RAW DATA:
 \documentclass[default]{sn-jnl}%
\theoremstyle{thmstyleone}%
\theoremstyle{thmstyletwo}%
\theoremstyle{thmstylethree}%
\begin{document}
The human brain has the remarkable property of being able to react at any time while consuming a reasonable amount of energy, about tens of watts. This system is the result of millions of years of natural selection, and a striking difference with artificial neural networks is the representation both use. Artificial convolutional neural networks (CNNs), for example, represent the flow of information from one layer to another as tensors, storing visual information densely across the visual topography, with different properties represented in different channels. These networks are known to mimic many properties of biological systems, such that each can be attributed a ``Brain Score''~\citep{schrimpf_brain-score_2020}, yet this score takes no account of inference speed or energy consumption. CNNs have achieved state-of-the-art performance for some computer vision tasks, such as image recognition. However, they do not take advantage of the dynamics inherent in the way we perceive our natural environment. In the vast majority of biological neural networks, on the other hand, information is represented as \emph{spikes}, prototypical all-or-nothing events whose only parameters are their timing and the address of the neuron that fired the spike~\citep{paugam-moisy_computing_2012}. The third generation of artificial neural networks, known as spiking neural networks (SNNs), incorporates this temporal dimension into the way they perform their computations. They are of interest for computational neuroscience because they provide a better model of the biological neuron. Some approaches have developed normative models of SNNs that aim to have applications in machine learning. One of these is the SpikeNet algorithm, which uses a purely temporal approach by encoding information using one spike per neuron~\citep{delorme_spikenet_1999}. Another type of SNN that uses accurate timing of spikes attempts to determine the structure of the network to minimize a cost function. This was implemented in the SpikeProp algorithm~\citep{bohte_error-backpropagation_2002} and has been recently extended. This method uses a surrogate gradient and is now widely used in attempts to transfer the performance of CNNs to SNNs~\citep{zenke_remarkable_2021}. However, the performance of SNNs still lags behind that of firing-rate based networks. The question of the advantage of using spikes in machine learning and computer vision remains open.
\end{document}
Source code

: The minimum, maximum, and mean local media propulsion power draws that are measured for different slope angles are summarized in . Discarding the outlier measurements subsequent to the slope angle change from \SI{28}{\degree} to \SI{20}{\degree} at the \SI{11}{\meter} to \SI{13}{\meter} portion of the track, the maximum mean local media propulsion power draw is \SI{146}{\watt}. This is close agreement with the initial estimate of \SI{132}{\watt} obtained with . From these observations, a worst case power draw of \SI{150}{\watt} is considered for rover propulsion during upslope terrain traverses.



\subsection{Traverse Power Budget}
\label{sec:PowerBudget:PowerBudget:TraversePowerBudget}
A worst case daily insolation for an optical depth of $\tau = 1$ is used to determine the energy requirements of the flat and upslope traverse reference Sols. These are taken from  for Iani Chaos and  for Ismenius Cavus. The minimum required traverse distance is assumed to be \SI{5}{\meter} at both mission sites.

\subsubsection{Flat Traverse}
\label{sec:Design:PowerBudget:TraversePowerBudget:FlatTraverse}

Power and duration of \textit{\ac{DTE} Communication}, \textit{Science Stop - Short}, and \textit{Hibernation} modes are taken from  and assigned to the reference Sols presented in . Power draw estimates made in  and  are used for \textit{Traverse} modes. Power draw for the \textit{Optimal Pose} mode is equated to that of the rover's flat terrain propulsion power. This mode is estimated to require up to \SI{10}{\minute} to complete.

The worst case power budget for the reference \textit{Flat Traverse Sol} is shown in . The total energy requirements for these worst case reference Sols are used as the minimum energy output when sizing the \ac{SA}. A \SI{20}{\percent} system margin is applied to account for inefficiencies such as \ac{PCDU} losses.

WHAT THE TASK ASKS: Read through the entries above and copy each line that has the string "requirements" in it.

REPLY TO THE EXERCISE:
A worst case daily insolation for an optical depth of $\tau = 1$ is used to determine the energy requirements of the flat and upslope traverse reference Sols. These are taken from  for Iani Chaos and  for Ismenius Cavus. The minimum required traverse distance is assumed to be \SI{5}{\meter} at both mission sites.
The worst case power budget for the reference \textit{Flat Traverse Sol} is shown in . The total energy requirements for these worst case reference Sols are used as the minimum energy output when sizing the \ac{SA}. A \SI{20}{\percent} system margin is applied to account for inefficiencies such as \ac{PCDU} losses.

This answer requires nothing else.